= Infomediary =

Personal agent working with consumers

An infomediary works as a personal agent on behalf of consumers to help them take control over information gathered about them for use by marketers and advertisers. The concept of the infomediary was first suggested by former McKinsey consultant John Hagel III and former Harvard Business School professor Jeffrey Rayport in their article The Coming Battle for Customer Information. The concept was explored in greater depth in Hagel's book (co-authored with McKinsey partner Marc Singer) Net Worth: Shaping Markets When Customers Make the Rules.

Infomediaries operate on the assumption that personal information is the property of the individual described, not necessarily the property of the one who gathers it. The infomediary business model recognizes that there is value in this personal data and the infomediary seeks to act as a trusted agent, providing the opportunity and means for clients to monetize and profit from their own information profiles.

One of the first focused implementations of the infomediary concept was an online advertising company called AllAdvantage launched in 1999. While that company did not survive the bursting of the "dot-com bubble," in more recent years there has been renewed interest in the infomediary concept, with entrepreneurs and investors building companies to identify and leverage the market value of consumers' information.

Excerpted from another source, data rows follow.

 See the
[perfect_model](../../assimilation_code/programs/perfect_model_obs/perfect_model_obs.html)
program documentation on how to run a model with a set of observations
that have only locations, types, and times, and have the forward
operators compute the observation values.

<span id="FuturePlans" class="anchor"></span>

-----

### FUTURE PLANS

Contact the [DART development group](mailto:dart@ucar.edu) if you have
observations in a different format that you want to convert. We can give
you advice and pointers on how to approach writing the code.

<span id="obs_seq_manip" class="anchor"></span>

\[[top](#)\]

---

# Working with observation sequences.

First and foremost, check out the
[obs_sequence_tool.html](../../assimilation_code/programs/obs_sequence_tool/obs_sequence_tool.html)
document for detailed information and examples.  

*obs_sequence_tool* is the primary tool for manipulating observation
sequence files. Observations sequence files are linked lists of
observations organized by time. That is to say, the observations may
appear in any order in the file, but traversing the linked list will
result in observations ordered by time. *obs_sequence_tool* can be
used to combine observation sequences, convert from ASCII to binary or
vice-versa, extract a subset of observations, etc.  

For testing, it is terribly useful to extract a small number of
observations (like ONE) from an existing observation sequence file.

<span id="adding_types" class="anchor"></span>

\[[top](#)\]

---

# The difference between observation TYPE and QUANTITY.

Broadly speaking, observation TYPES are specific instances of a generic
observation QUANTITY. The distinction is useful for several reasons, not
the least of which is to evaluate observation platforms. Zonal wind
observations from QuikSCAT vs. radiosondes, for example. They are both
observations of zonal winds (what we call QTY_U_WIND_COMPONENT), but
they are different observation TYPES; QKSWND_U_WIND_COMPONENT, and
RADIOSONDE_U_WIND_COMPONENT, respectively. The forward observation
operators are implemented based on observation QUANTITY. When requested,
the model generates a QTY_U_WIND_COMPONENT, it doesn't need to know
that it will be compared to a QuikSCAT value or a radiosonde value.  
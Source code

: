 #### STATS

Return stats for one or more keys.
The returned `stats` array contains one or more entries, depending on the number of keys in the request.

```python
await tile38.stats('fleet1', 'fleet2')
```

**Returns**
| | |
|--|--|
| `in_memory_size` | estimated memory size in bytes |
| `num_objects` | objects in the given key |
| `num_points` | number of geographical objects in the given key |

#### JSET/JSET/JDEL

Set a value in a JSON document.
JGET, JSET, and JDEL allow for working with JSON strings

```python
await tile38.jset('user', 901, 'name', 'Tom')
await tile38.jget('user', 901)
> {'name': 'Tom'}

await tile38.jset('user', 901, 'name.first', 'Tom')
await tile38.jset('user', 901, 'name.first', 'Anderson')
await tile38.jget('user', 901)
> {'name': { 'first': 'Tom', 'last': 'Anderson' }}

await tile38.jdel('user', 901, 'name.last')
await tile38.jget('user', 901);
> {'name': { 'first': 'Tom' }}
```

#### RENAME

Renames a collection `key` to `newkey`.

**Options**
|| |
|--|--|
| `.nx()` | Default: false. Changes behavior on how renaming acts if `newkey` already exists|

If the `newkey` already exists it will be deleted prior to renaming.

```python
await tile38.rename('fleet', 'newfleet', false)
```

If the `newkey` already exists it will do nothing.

In the policy realm, a related concept known as the "information fiduciary" has been proposed by legal scholar Jack Balkin in which a set of legal and ethical obligations apply directly to the companies who hold data, rather than relying on an independent trusted third-party. The jurisdiction surrounding the concept of infomediation remains unclear. It is difficult to legally define the responsibility of the infomediary, which is by definition neither the host nor the publisher of the content it makes available.